Sometimes, fear-mongering can have the opposite effect – it makes you feel that you are safe because the people crying wolf seem to have raised the alarm once too often. Then, one day, the wolf really turns up.
Last week, I found a strange thing happening on my wife’s two-week-old Samsung Galaxy Note. There was a notification message that kept popping up sporadically, asking her to join a contest to win an iPad.
It seemed suspicious, but these days, with the endless spam SMSes from property agents in Singapore, you’d think it’s just another piece of spam and to just click on the notification to delete it. Instead, doing so brought me to the browser, which had its homepage changed to a strange-looking search engine.
I sat up immediately. I realised later, from searching up the Internet, that my wife’s phone had been infected by ad-ware, which had probably been hidden in some of the games she downloaded a few days ago.
The tell-tale signs were there. There was a strange search icon on her main screen and most tellingly, the browser’s homepage was changed to a third-party site – a clear case of spammers looking to create traffic for their own sites.
According to security firm Symantec, this was a very common threat that surfaced early this year. It estimated that millions of copies of the spamming software had been downloaded by unwitting users.
Though Symantec eventually downgraded the threat of this Android.Counterclank threat from a trojan to a piece of aggressive ad-ware, the problem remains for users: do you know what you are downloading onto your phones and exposing yourself to?
Although my wife had not downloaded the apps listed as part of the Android.Counterclank scourge, the same spamming software had been adopted by other game developers eager to earn a quick buck from unsuspecting users.
Indeed, of late, there have been a lot more of such adware or malware. A fake version of Instagram, for example, has been spotted this week, following the high-profile buyout of the camera app by Facebook. Once installed, it sends out SMSes to premium rate services without the user’s knowledge.
There’s also a fake version of Angry Birds that lets hackers gain root access to a smartphone and control it much like how “zombie” PCs are controlled after being infected by other trojans.
Notably, these two fake pieces of software are only available in third-party app stores, which means you are likely to catch them more in the wild, than the safer confines of the official Google app store.

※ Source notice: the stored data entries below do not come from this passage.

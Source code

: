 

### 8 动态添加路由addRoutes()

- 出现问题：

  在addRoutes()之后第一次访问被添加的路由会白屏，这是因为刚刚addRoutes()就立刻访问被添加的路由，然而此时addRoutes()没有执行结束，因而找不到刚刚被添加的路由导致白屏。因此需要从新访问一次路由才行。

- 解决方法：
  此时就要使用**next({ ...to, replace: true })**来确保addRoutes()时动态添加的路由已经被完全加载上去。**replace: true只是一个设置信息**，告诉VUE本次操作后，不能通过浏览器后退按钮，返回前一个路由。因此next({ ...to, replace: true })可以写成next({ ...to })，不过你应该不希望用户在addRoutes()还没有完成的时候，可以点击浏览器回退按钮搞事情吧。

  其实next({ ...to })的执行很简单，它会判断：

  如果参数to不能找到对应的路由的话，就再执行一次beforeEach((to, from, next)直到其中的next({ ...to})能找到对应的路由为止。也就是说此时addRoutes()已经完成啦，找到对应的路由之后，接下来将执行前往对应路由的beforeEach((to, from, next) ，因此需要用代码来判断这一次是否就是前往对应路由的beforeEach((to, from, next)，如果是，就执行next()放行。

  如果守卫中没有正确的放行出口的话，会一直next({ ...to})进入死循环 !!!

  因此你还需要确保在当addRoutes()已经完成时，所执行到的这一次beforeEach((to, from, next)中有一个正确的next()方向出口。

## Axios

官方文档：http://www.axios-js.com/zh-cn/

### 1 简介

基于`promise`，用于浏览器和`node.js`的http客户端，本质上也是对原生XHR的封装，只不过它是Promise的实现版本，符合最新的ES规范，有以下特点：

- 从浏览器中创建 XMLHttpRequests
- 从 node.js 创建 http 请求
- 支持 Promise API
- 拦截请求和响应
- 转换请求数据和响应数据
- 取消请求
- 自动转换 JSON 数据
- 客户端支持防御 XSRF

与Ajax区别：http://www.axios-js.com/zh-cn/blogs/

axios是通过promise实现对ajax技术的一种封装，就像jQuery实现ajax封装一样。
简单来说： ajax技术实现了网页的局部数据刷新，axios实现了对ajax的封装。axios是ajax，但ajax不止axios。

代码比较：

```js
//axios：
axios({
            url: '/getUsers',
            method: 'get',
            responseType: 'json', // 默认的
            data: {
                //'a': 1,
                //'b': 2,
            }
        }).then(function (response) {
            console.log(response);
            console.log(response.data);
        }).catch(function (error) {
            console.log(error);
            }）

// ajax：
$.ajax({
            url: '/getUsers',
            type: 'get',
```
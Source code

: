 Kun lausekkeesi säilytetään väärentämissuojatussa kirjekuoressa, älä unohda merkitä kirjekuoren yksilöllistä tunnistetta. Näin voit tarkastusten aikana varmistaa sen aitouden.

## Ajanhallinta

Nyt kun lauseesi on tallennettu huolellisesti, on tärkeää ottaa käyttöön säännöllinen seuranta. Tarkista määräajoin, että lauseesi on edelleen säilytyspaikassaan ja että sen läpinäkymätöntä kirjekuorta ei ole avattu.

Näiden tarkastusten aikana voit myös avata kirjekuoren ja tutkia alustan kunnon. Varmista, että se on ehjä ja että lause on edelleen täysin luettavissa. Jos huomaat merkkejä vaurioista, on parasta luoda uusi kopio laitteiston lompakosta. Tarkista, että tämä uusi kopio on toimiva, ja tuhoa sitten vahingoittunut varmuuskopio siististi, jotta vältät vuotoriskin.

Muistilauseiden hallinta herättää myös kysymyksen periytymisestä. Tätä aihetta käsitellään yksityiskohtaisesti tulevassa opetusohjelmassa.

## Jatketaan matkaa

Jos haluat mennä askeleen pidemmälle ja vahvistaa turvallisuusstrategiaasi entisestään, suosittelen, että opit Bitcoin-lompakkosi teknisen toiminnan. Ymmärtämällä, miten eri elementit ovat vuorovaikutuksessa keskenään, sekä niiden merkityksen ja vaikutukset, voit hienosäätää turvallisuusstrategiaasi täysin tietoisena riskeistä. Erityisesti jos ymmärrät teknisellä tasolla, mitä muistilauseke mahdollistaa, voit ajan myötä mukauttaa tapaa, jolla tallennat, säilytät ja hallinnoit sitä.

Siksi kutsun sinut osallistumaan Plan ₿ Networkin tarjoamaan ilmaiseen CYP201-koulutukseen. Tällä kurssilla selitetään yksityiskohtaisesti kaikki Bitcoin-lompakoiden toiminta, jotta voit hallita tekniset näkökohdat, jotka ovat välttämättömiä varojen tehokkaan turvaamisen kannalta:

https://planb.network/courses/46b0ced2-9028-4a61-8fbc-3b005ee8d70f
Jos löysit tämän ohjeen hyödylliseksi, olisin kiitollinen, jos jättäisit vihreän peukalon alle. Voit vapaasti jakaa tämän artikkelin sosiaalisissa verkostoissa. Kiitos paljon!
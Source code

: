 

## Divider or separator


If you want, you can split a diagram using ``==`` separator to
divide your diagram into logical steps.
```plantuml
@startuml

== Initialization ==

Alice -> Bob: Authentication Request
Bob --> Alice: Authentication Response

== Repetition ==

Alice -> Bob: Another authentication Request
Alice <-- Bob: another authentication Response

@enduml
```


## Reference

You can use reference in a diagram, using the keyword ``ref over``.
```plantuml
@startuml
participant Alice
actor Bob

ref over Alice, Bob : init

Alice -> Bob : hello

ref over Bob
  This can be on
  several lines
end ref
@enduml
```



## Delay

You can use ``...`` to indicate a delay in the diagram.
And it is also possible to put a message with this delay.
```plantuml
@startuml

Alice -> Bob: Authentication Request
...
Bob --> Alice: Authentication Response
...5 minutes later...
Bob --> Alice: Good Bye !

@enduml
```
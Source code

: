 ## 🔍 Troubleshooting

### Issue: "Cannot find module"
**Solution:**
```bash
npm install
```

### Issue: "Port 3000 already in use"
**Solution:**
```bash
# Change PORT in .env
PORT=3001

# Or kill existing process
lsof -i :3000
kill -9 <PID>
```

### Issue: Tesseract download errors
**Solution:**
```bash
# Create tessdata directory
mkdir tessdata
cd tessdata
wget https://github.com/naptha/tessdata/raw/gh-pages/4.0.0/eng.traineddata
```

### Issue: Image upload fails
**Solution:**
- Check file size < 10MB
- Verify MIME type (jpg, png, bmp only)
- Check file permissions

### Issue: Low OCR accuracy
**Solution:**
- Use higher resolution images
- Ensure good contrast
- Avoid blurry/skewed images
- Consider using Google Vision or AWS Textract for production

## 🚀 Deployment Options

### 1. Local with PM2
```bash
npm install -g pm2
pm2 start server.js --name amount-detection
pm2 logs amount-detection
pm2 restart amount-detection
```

In February, Google had responded to a string of malware attacks on Android phones by setting up an automatic scanning process, called Bouncer, that checks if an app uploaded onto its Play store behaves suspiciously.
That’s a good thing to have, but users should always be aware of what they are downloading. Here are a few precautions that you can take:
1. Download from the official app store or a trusted source
2. Download from reputable developers (check how many downloads and apps there have been and read the feedback from users who have downloaded the app)
3. Check the permissions that the app asks for – should a cooking recipe app be asking for permission to send SMSes?
Some security firms also recommend that you download a virus scanner, which looks for suspicious software that have been tagged as malicious. But most of these scanners, compared to their much more sophisticated PC cousins, are still very basic in nature and don’t catch the culprits unless they are already well-known.
So far, we’ve mostly been talking about Android phones. Not surprisingly, the open nature of the operating system and it being the most popular have attracted malware writers.
But iPhone users smiling at this should take note as well. Although Apple claims to check all apps that go on its AppStore, there have been ones that have slipped through, and the company’s response has been far from assuring.
Last year, an iPhone developer found a loophole and slipped an app containing malware into the AppStore, having previously informed the company about it three weeks before. Apple’s response was to ban him. It does not allow any anti-malware scanners on its AppStore, perhaps confident in the belief that the iOS does not need them (see the Mac OS example).
So, the bottomline for smartphone users is to just be careful of what you download. Like on the PC, it’s a matter of keeping abreast of the latest threats and being careful not to end up opening the door to unwanted malware. After all, the most secure systems are often breached by careless users.
In my wife’s case, I decided to clear all the apps, reformat the entire phone and install only the trusted apps. It’s a lesson learnt, that warnings about smartphone malware are no longer just crying wolf. It’s already here.